• _Work to complete_
Using the records below, repeat exactly the lines from the one holding "シャワーヘッドの先に装着して" through the one holding "https://twitter.com/twi_kingyo/status/1382319279232544773", both ends included, and no others.

• _Exercise data_

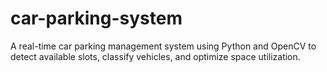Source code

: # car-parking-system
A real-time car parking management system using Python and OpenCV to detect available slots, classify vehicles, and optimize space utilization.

==

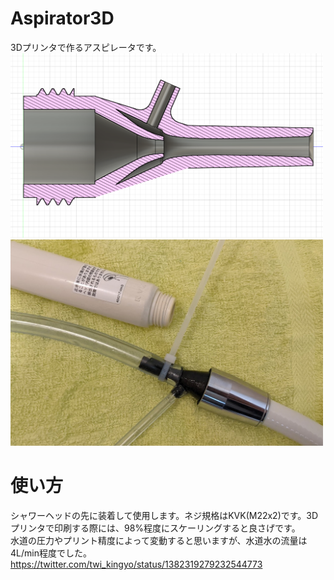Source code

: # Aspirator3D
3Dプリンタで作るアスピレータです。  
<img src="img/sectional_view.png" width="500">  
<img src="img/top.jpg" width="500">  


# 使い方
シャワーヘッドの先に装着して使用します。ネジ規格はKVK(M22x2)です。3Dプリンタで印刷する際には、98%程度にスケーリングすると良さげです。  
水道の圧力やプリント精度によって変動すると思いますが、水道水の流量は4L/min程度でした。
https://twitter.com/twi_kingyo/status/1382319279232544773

• _Response to this task_
シャワーヘッドの先に装着して使用します。ネジ規格はKVK(M22x2)です。3Dプリンタで印刷する際には、98%程度にスケーリングすると良さげです。  
水道の圧力やプリント精度によって変動すると思いますが、水道水の流量は4L/min程度でした。
https://twitter.com/twi_kingyo/status/1382319279232544773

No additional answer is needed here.